Page:Alabama v. North Carolina, 560 U.S. (2010) slip opinion.pdf/36

From Wikisource
Jump to navigation Jump to search
This page has been proofread, but needs to be validated.
Cite as: 560 U. S. ____ (2010)
3

Opinion of ROBERTS, C. J.

States did not “ ‘surrender . . . this immunity in the plan of the convention.’ ” Id., at 717 (quoting The Federalist No. 81, p. 487 (C. Rossiter ed. 1961) (A. Hamilton)); see also Alden, supra, at 718–722, 755–756. There is no reason to suppose that the States, at the founding, made an exception for private suits that happen to mimic other plaintiffs’ claims—and neither Arizona nor the Court today suggests otherwise.

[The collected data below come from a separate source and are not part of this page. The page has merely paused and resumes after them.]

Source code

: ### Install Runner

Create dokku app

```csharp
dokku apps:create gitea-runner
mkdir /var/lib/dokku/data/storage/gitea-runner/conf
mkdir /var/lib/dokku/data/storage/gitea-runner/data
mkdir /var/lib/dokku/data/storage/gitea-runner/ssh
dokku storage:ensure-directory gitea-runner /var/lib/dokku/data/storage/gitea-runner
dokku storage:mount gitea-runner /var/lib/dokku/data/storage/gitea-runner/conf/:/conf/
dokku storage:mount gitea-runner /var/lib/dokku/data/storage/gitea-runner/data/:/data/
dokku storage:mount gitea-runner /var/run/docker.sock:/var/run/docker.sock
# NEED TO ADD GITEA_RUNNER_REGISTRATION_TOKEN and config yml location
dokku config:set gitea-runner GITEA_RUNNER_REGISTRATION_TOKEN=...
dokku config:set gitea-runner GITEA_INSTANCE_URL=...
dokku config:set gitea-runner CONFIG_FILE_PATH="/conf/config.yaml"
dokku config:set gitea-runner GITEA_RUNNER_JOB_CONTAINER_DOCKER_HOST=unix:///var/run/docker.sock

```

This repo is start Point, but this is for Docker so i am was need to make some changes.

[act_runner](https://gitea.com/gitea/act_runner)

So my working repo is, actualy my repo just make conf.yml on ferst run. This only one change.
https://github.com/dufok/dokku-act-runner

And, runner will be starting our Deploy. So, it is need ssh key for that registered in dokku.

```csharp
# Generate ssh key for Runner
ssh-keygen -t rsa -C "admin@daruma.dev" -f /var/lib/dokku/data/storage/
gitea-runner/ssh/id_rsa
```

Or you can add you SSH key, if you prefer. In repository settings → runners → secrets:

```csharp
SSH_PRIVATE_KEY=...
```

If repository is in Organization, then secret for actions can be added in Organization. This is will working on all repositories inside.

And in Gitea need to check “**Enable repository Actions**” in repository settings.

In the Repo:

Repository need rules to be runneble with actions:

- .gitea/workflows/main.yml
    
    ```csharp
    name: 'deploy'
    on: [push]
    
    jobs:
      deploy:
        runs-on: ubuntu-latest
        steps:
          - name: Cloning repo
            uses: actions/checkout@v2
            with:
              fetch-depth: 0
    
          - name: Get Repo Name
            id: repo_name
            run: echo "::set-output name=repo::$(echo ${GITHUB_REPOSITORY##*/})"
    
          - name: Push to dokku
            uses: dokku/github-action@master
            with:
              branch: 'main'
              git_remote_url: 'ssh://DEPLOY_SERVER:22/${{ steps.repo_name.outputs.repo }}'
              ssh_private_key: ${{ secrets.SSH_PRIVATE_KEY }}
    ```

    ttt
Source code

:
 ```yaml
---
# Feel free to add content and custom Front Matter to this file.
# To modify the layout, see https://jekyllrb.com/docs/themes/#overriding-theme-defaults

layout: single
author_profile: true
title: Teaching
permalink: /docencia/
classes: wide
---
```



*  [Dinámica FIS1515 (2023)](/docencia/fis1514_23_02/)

Whether or not a plaintiff “seeks the same relief” or imposes any “additional defense or liability,” ante, at 23–24, simply does not matter in light of our recognition that sovereign immunity provides an “immunity from suit,” not a “defense to . . . liability.” Federal Maritime Comm’n v. South Carolina Ports Authority, 535 U. S. 743, 766 (2002). As we have explained, “the relief sought by a plaintiff suing a State is irrelevant to the question whether the suit is barred.” Seminole Tribe of Fla. v. Florida, 517 U. S. 44, 58 (1996). Indeed, we have suggested that private parties may not sue even if a court is “precluded . . . from awarding them any relief.” Federal Maritime Comm’n, supra, at 766 (emphasis added) (dictum). It is the fact that a private party is allowed to sue a sovereign State—not the burden of litigation or the relief sought—that infringes the immunity of the State. “The Eleventh Amendment is concerned not only with the States’ ability to withstand suit, but with their privilege not to be sued.” Puerto Rico Aqueduct and Sewer Authority v. Metcalf & Eddy, Inc., 506 U. S. 139, 147, n. 5 (1993).

It is therefore impossible for the Court to hear private claims against a nonconsenting State without expanding “our judicial power over the controversy.” Arizona, supra, at 614. Sovereign immunity is a limitation on that power. The similarity of claims may be relevant to joinder or intervention, but those are procedural means of processing claims, not fonts of judicial authority. See Henderson v. United States, 517 U. S. 654, 664 (1996).